Dataset:

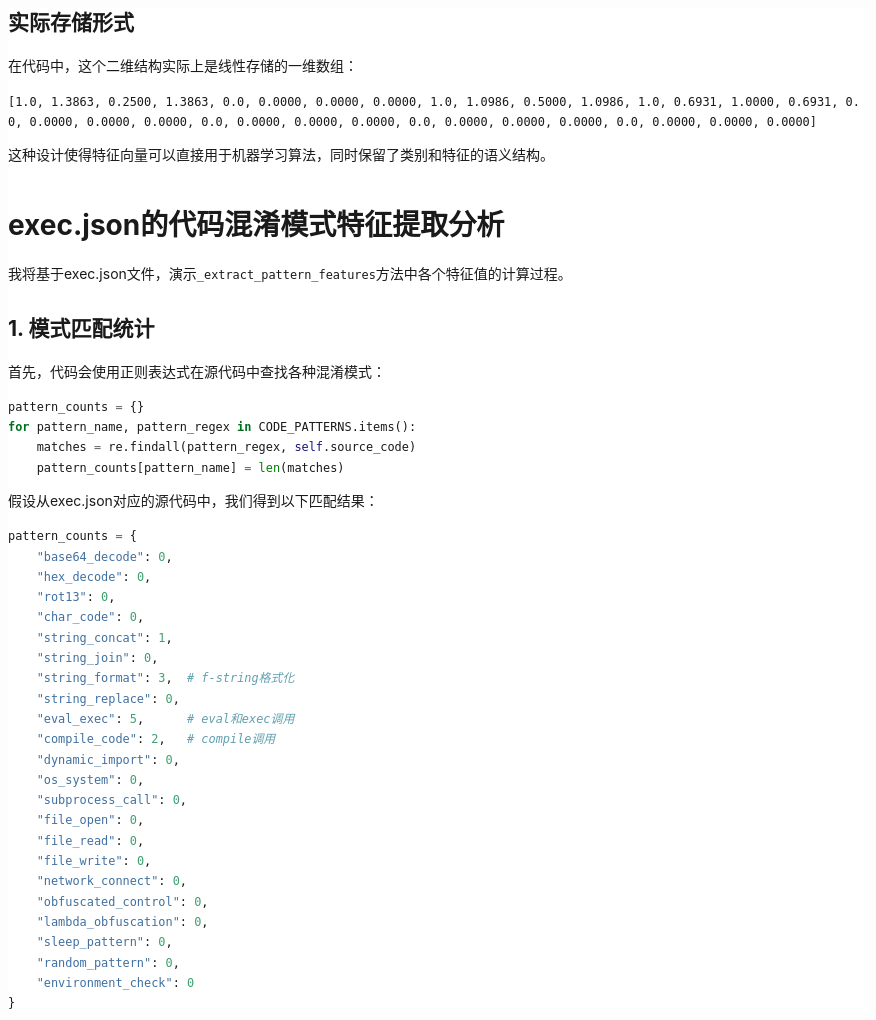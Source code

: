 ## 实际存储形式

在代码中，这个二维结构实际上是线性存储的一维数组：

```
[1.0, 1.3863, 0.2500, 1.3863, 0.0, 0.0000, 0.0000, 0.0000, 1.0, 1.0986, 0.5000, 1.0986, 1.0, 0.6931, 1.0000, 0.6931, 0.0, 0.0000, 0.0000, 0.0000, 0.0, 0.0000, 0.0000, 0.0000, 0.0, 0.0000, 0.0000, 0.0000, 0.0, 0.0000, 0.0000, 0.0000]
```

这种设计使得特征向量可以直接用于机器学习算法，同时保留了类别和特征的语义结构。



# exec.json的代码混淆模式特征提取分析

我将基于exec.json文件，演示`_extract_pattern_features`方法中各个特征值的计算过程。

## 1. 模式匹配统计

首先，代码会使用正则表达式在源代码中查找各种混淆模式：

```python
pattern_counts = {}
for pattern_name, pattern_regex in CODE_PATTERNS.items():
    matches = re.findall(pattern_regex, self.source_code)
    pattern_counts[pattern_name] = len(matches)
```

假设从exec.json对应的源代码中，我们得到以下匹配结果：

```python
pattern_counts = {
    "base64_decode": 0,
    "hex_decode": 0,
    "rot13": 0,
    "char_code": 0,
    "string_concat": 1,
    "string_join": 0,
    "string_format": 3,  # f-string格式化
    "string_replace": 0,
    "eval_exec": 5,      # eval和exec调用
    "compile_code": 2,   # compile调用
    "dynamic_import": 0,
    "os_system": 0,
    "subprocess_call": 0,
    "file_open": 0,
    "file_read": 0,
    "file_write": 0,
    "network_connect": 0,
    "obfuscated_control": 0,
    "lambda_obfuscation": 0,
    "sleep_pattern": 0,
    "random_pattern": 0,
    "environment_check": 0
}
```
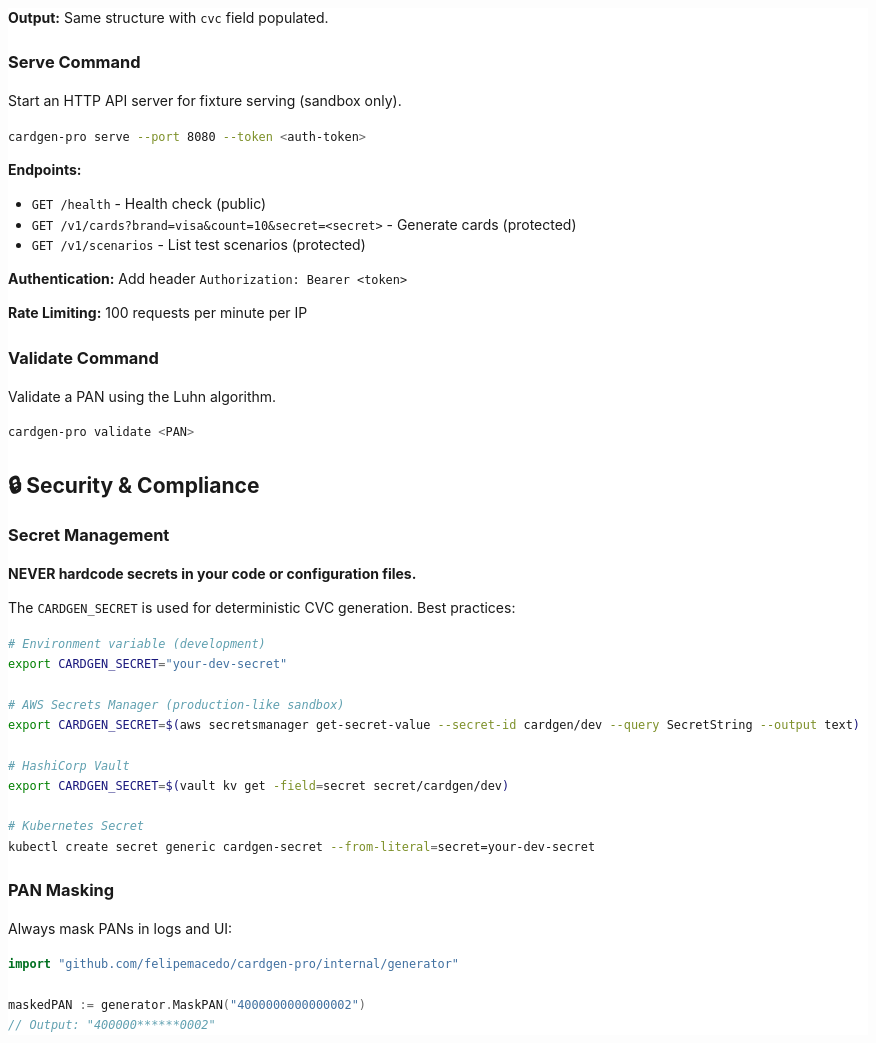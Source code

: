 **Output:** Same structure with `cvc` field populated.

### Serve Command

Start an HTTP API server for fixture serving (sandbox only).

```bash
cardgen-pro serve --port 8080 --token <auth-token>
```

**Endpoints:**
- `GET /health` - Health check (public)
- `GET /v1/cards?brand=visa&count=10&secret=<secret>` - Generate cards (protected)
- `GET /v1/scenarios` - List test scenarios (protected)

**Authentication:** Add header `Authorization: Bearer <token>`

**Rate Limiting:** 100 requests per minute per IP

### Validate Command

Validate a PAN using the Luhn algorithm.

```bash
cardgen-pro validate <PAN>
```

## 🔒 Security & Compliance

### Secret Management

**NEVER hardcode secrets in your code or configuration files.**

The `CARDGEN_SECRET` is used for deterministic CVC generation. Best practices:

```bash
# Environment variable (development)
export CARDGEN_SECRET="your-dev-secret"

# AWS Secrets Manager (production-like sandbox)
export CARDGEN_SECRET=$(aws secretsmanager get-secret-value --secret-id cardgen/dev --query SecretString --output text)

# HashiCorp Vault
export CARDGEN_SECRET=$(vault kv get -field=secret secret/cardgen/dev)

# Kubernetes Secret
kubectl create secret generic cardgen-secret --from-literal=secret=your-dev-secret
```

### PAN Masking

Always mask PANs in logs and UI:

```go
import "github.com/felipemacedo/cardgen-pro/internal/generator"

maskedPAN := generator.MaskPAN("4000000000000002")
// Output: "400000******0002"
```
* * *
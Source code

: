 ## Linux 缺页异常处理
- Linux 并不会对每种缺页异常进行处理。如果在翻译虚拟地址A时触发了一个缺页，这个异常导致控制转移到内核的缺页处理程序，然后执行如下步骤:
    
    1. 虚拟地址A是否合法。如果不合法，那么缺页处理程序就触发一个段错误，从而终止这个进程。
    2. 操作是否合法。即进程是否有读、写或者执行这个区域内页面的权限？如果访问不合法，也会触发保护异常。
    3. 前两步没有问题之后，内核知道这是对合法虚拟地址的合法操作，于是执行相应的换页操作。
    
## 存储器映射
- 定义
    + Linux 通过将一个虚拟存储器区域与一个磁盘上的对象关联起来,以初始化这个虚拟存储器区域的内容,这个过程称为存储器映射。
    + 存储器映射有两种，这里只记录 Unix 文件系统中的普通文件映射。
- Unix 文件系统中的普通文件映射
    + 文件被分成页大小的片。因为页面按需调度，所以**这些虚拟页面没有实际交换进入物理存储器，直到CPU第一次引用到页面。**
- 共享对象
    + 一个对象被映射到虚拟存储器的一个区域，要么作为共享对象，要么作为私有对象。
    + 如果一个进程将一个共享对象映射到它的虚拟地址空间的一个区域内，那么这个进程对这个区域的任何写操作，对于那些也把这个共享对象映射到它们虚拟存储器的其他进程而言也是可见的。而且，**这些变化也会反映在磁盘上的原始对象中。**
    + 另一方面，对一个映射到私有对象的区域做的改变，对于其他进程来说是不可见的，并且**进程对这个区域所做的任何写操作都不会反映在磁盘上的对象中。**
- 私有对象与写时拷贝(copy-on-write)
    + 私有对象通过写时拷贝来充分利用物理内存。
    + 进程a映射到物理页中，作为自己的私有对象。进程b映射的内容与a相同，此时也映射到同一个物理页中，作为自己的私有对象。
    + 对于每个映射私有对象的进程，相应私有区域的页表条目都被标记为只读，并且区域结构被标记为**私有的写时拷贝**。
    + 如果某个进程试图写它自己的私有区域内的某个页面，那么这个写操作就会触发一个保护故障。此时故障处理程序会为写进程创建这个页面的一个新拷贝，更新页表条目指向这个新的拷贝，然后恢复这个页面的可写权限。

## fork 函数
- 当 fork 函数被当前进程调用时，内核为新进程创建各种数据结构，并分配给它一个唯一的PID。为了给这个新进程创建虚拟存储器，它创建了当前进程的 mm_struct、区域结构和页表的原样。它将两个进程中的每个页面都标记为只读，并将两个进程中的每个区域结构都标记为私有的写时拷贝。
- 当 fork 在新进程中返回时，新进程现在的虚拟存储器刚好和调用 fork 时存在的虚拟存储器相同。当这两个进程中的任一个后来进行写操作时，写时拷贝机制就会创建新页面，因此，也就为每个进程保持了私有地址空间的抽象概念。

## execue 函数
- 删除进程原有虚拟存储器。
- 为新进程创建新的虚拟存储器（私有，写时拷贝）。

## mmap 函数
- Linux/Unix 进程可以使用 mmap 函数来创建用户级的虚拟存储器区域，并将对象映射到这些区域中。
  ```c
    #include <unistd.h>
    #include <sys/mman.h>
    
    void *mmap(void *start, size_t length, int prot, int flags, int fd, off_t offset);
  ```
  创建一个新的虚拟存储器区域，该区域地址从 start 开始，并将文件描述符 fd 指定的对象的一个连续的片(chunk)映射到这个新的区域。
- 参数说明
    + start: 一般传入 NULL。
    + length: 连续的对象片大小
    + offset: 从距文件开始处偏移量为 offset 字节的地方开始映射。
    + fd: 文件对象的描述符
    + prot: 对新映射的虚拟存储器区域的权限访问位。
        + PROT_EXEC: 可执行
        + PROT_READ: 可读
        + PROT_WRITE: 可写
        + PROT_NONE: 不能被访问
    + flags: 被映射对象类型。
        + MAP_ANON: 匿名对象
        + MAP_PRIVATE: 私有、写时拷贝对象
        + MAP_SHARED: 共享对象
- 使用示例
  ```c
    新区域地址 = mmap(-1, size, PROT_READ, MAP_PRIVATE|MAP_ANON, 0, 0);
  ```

Directions for this task: Look through the material and find each line that includes "Linux", then copy it.

Result of this task:
: ## Linux 缺页异常处理
- Linux 并不会对每种缺页异常进行处理。如果在翻译虚拟地址A时触发了一个缺页，这个异常导致控制转移到内核的缺页处理程序，然后执行如下步骤:
    + Linux 通过将一个虚拟存储器区域与一个磁盘上的对象关联起来,以初始化这个虚拟存储器区域的内容,这个过程称为存储器映射。
- Linux/Unix 进程可以使用 mmap 函数来创建用户级的虚拟存储器区域，并将对象映射到这些区域中。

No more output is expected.